Mouse brain neurodevelopment is rapid, and posed some challenges for Muotri and his team. “Initial experiments in mice had failed to reveal this phenotype because of the rapid timing of neurodevelopment,” explains Muotri. “While you can have a fully developed mouse brain in about 20 days, the human brain requires nine months.” Therefore, a higher dose of the virus was required to observe an effect in mice, much higher than what would be delivered via mosquito bite.
The team also used brain organoids to study the virus in the context of slower human neural development. “To prove causation, we exposed the Zika virus to a human brain organoid and could immediately notice that the virus was killing the neural progenitor cells and reducing cortical thickness. This is exactly what was happening in the human newborn brains,” says Muotri. “The slow progression of human neural development was essential for us to prove causation between the Zika virus and birth defects.”

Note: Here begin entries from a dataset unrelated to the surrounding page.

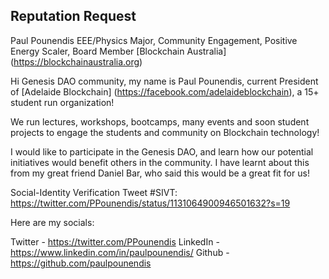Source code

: ## Reputation Request

Paul Pounendis 
EEE/Physics Major, Community Engagement, Positive Energy Scaler, Board Member [Blockchain Australia] (https://blockchainaustralia.org)

Hi Genesis DAO community, my name is Paul Pounendis, current President of [Adelaide Blockchain] (https://facebook.com/adelaideblockchain), a 15+ student run organization!

We run lectures, workshops, bootcamps, many events and soon student projects to engage the students and community on Blockchain technology!

I would like to participate in the Genesis DAO, and learn how our potential initiatives would benefit others in the community. 
I have learnt about this from my great friend Daniel Bar, who said this would be a great fit for us!

Social-Identity Verification Tweet #SIVT: https://twitter.com/PPounendis/status/1131064900946501632?s=19

Here are my socials:

Twitter - https://twitter.com/PPounendis
LinkedIn - https://www.linkedin.com/in/paulpounendis/
Github - https://github.com/paulpounendis
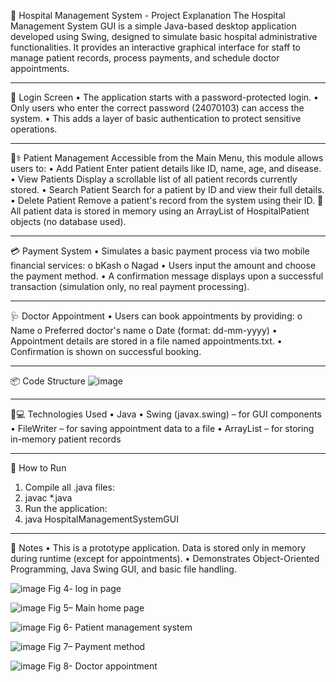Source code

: 🏥 Hospital Management System - Project Explanation
The Hospital Management System GUI is a simple Java-based desktop application developed using Swing, designed to simulate basic hospital administrative functionalities. It provides an interactive graphical interface for staff to manage patient records, process payments, and schedule doctor appointments.
________________________________________
🔐 Login Screen
•	The application starts with a password-protected login.
•	Only users who enter the correct password (24070103) can access the system.
•	This adds a layer of basic authentication to protect sensitive operations.
________________________________________

🧑⚕️ Patient Management
Accessible from the Main Menu, this module allows users to:
•	Add Patient
Enter patient details like ID, name, age, and disease.
•	View Patients
Display a scrollable list of all patient records currently stored.
•	Search Patient
Search for a patient by ID and view their full details.
•	Delete Patient
Remove a patient's record from the system using their ID.
🔸 All patient data is stored in memory using an ArrayList of HospitalPatient objects (no database used).
________________________________________

💳 Payment System
•	Simulates a basic payment process via two mobile financial services:
o	bKash
o	Nagad
•	Users input the amount and choose the payment method.
•	A confirmation message displays upon a successful transaction (simulation only, no real payment processing).
________________________________________

🩺 Doctor Appointment
•	Users can book appointments by providing:
o	Name
o	Preferred doctor's name
o	Date (format: dd-mm-yyyy)
•	Appointment details are stored in a file named appointments.txt.
•	Confirmation is shown on successful booking.
________________________________________

📦 Code Structure
![image](https://github.com/user-attachments/assets/c1d649f1-de4b-40b4-be7b-b3e2b32d6b96)

________________________________________

👨💻 Technologies Used
•	Java
•	Swing (javax.swing) – for GUI components
•	FileWriter – for saving appointment data to a file
•	ArrayList – for storing in-memory patient records
________________________________________

🚀 How to Run
1.	Compile all .java files:
2.	javac *.java
3.	Run the application:
4.	java HospitalManagementSystemGUI
________________________________________

📌 Notes
•	This is a prototype application. Data is stored only in memory during runtime (except for appointments).
•	Demonstrates Object-Oriented Programming, Java Swing GUI, and basic file handling.

                                                                                         


![image](https://github.com/user-attachments/assets/3afc2a16-6ccb-4258-984a-14cceade0c79)
Fig 4- log in page 

![image](https://github.com/user-attachments/assets/64686cef-a715-4c0a-9ca6-ddf817978c5d)
Fig 5– Main home page 

![image](https://github.com/user-attachments/assets/8da7d137-e373-4ec8-a617-befe61d68715)
Fig 6- Patient management system 

![image](https://github.com/user-attachments/assets/868f1cdd-3b5f-4e76-a22b-11785fb40e4e)
Fig 7– Payment method

![image](https://github.com/user-attachments/assets/123533aa-c993-4787-ba1a-69254bea83c3)
Fig 8- Doctor appointment 

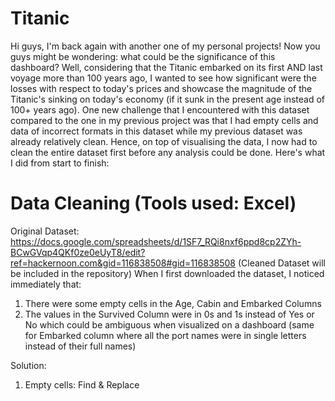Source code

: # Titanic
Hi guys, I'm back again with another one of my personal projects! Now you guys might be wondering: what could be the significance of this dashboard? Well, considering that the Titanic embarked on its first AND last voyage more than 100 years ago, I wanted to see how significant were the losses with respect to today's prices and showcase the magnitude of the Titanic's sinking on today's economy (if it sunk in the present age instead of 100+ years ago). One new challenge that I encountered with this dataset compared to the one in my previous project was that I had empty cells and data of incorrect formats in this dataset while my previous dataset was already relatively clean. Hence, on top of visualising the data, I now had to clean the entire dataset first before any analysis could be done. Here's what I did from start to finish:

# Data Cleaning (Tools used: Excel)
Original Dataset: https://docs.google.com/spreadsheets/d/1SF7_RQi8nxf6ppd8cp2ZYh-BCwGVqp4QKf0ze0eUyT8/edit?ref=hackernoon.com&gid=116838508#gid=116838508 (Cleaned Dataset will be included in the repository)
When I first downloaded the dataset, I noticed immediately that:
1) There were some empty cells in the Age, Cabin and Embarked Columns
2) The values in the Survived Column were in 0s and 1s instead of Yes or No which could be ambiguous when visualized on a dashboard (same for Embarked column where all the port names were in single letters instead of their full names)

Solution:
1) Empty cells: Find & Replace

Until recently, insight into human brain functional development has been limited by the inability to study the electrophysiology of embryonic brains, and as such, is based on non-human models. While structural changes occurring during early brain development are guided by genetic programs, it is unknown whether functional networks also follow fixed developmental programs. Using brain organoids, Muotri and his colleagues found a new way to study network activity in the developing human brain.
In a recent study, the team developed human cortical organoids that demonstrated spontaneous network formation. “Until this publication, nobody could detect functional networks in human brain organoids, because the neurons were too immature to spontaneously fire and connect. Even after several months, the neurons still wouldn’t form networks,” explains Muotri. “We postulated that the protocols needed to be optimized to favor neuronal firing.”

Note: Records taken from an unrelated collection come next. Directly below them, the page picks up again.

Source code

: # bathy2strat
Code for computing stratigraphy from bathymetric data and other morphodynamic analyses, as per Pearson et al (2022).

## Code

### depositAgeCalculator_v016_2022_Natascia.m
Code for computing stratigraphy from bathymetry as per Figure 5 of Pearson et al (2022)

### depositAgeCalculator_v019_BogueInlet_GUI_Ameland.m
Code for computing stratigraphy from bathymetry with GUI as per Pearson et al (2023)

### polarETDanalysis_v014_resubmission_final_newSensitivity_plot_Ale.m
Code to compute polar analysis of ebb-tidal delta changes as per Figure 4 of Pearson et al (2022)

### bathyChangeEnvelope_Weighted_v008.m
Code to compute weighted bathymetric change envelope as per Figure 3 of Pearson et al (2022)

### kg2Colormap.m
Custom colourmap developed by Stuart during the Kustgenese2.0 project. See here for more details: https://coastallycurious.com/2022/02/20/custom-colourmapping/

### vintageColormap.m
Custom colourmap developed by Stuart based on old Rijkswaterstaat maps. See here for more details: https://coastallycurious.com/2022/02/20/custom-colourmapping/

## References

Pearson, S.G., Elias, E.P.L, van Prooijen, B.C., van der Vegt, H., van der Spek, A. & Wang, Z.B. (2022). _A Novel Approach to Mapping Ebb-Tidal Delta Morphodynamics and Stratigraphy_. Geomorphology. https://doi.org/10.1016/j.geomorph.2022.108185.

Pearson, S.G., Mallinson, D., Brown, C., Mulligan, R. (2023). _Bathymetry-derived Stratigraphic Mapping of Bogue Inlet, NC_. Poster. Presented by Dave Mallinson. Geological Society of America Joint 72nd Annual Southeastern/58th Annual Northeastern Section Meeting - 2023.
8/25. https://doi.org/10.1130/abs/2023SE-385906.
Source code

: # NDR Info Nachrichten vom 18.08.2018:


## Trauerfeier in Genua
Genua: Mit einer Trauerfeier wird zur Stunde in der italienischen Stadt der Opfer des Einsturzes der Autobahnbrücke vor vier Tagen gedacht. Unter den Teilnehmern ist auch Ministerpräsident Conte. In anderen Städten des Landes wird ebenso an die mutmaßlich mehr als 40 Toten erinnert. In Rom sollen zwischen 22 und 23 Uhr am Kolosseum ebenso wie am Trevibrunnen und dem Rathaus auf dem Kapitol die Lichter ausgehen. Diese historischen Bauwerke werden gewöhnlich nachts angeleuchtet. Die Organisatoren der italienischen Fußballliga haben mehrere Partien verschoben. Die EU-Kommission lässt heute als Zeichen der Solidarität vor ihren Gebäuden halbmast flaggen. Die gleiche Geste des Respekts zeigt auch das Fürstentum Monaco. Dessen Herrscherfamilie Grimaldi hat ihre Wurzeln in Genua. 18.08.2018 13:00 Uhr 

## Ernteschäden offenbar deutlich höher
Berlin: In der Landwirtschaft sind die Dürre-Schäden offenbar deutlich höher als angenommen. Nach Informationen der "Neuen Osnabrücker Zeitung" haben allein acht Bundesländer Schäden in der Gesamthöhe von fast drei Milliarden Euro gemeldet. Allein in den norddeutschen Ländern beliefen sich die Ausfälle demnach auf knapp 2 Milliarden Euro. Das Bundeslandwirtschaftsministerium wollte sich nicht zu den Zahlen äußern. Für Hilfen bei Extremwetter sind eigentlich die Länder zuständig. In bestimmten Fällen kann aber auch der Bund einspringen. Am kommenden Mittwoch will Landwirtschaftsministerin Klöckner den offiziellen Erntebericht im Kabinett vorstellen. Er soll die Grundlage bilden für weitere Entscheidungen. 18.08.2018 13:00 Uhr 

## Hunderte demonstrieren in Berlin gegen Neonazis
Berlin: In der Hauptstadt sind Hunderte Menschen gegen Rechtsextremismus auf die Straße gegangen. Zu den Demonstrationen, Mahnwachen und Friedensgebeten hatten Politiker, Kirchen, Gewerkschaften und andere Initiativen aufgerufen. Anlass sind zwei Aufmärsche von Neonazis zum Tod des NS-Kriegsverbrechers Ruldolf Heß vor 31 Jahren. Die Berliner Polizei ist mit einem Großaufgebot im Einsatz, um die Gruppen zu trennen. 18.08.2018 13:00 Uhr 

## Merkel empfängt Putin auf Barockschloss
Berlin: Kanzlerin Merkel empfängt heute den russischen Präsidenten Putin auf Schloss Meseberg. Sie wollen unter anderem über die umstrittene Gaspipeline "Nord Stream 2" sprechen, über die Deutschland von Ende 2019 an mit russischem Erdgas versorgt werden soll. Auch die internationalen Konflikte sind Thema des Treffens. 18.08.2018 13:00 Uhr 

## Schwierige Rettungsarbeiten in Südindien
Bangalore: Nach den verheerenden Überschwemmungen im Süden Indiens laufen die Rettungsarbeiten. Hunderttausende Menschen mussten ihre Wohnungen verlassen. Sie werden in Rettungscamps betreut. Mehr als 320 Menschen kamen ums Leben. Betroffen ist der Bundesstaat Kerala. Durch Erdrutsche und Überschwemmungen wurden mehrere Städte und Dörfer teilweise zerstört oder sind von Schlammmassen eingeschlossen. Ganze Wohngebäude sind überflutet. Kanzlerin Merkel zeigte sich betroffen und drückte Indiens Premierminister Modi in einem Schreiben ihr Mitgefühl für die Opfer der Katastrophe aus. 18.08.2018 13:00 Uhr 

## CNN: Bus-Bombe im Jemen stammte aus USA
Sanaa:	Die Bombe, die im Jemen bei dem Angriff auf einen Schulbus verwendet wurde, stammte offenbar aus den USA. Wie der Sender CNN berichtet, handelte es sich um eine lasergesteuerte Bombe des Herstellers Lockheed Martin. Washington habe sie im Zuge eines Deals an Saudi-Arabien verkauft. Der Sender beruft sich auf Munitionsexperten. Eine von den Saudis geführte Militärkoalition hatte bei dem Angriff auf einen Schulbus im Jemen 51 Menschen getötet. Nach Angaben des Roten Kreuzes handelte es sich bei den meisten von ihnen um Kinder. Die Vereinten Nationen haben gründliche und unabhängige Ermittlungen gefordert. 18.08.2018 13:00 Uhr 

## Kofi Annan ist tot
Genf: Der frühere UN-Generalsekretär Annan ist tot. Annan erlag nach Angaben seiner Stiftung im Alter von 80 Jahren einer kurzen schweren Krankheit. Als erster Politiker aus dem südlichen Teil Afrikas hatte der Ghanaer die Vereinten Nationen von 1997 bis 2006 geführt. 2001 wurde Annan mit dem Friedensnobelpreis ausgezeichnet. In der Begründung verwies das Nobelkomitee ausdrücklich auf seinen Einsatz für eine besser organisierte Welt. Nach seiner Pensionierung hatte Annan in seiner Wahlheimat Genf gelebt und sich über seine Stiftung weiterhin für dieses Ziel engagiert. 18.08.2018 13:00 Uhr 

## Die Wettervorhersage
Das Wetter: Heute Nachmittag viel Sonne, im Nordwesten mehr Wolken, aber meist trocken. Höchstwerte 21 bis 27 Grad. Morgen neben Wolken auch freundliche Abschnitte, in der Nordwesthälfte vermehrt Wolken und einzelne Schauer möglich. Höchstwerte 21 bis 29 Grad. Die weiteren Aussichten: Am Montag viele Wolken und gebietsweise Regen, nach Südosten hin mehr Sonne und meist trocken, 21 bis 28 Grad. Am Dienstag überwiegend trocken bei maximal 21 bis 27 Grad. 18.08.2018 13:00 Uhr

“We showed that using a novel protocol, brain organoids can generate functional networks that increase in sophistication and complexity over time. We could even detect neural oscillatory waves, similar to what is recorded in EEGs (electroencephalograms),” he explains. Essentially, Muotri and his team detected brain waves in a dish. Even more incredible is the pattern of oscillations they observed: “Perhaps more exciting is that these neural oscillations follow similar patterns as observed in the brains of premature infants,” says Muotri.
Their findings support the hypothesis that structured network activity in the human neocortex follows stable genetic programming, similar to structural development. They may also set the stage for significant research into the developing human brain.
There are undoubtedly some ethical considerations associated with the use of brain organoids in research. “With the emergence of spontaneous brain activity in these organoids, the major ethical concern is if they acquire traces of consciousness or self-awareness,” says Muotri. “Right now, this seems unlikely, but this field is moving fast, so it is a possibility. In this case, one has to agree on a ‘moral status’ of these organoids, creating some kind of protocol for their use in research.”
It has been suggested that sensory input and motor input are necessary for cognition, and that brain organoids lacking sensory tissue will not have self-consciousness, phenomenal consciousness, or access consciousness without subjective experience. However, as Muotri has said, future culture conditions may enable in vitro organoids to develop consciousness and this will pose significant ethical challenges surrounding their use in research.